== Records to process ==
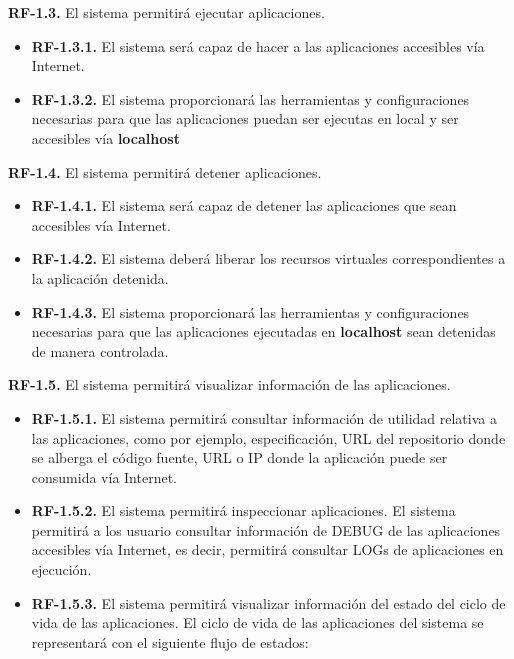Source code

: \documentclass[a4paper,11pt]{book}
\begin{document}
\textbf{RF-1.3.} El sistema permitirá ejecutar aplicaciones.
\begin{itemize}
 \item \textbf{RF-1.3.1.} El sistema será capaz de hacer a las aplicaciones accesibles vía Internet.
 \item  \textbf{RF-1.3.2.} El sistema proporcionará las herramientas  y configuraciones necesarias para que las aplicaciones puedan ser ejecutas en local y ser accesibles vía \textbf{localhost}  \\
\end{itemize}


\textbf{RF-1.4.} El sistema permitirá detener aplicaciones.

\begin{itemize}
 \item  \textbf{RF-1.4.1.} El sistema será capaz de detener las aplicaciones que sean accesibles vía Internet.
  \item  \textbf{RF-1.4.2.} El sistema deberá liberar los recursos virtuales correspondientes a la aplicación detenida.
  \item  \textbf{RF-1.4.3.} El sistema proporcionará las herramientas  y configuraciones necesarias para que las aplicaciones ejecutadas en \textbf{localhost}  sean detenidas de manera controlada. \\
\end{itemize}

\textbf{RF-1.5.} El sistema permitirá visualizar información de las aplicaciones.

\begin{itemize}
\item \textbf{RF-1.5.1.} El sistema permitirá consultar  información de utilidad relativa a las aplicaciones,  como por ejemplo, especificación, URL del repositorio donde se alberga el código fuente, URL o IP donde la aplicación puede ser consumida vía Internet.
\item \textbf{RF-1.5.2.} El sistema permitirá inspeccionar aplicaciones. El sistema permitirá a los usuario consultar información de DEBUG de las aplicaciones accesibles vía Internet, es decir, permitirá consultar LOGs de aplicaciones en ejecución.
\item \textbf{RF-1.5.3.} El sistema permitirá visualizar información del estado del ciclo de vida de las aplicaciones. El ciclo de vida de las aplicaciones del sistema se representará con el siguiente flujo de estados:\\
\end{itemize}
\end{document}
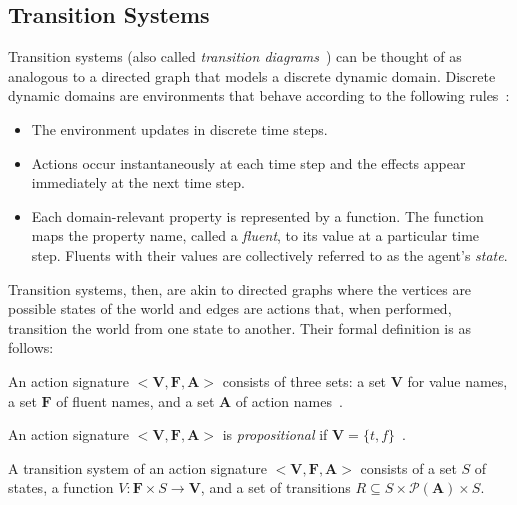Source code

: \subsection{Transition Systems}
\label{subsec:transition_systems}

Transition systems (also called \textit{transition diagrams}~\citep{blount_architecture_2013}) can be thought of as analogous to a directed graph that models a discrete dynamic domain.
Discrete dynamic domains are environments that behave according to the following rules~\citep{blount_architecture_2013}:

\begin{itemize}
    \item The environment updates in discrete time steps.
    \item Actions occur instantaneously at each time step and the effects appear immediately at the next time step.
    \item Each domain-relevant property is represented by a function.
        The function maps the property name, called a \textit{fluent}, to its value at a particular time step.
        Fluents with their values are collectively referred to as the agent's \textit{state}.
\end{itemize}

Transition systems, then, are akin to directed graphs where the vertices are possible states of the world and edges are actions that, when performed, transition the world from one state to another.
Their formal definition is as follows:

\begin{definition}
    \label{def:action_signature}
    An action signature $ < \boldsymbol{V}, \boldsymbol{F}, \boldsymbol{A}> $ consists of three sets: a set $ \boldsymbol{V} $ for value names, a set $ \boldsymbol{F} $ of fluent names, and a set $ \boldsymbol{A} $ of action names~\citep{gelfond_action_1998}.
\end{definition}

\begin{definition}
    \label{def:propositional_action_signature}
    An action signature $< \boldsymbol{V}, \boldsymbol{F}, \boldsymbol{A}>$ is \textit{propositional} if $\boldsymbol{V}=\{t,f\}$~\citep{gelfond_action_1998}.
\end{definition}

\begin{definition}
    \label{def:transition_system}
    A transition system of an action signature $ < \boldsymbol{V}, \boldsymbol{F}, \boldsymbol{A}> $ consists of a set $ S $ of states, a function $ V : \boldsymbol{F} \times S\rightarrow \boldsymbol{V} $, and a set of transitions $ R \subseteq S \times \mathcal{P}(\boldsymbol{A}) \times S $.
\end{definition}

== Your task ==
Check every line of the records, and copy the ones that hold the word "será".

== Result of this exercise ==
 \item \textbf{RF-1.3.1.} El sistema será capaz de hacer a las aplicaciones accesibles vía Internet.
 \item  \textbf{RF-1.4.1.} El sistema será capaz de detener las aplicaciones que sean accesibles vía Internet.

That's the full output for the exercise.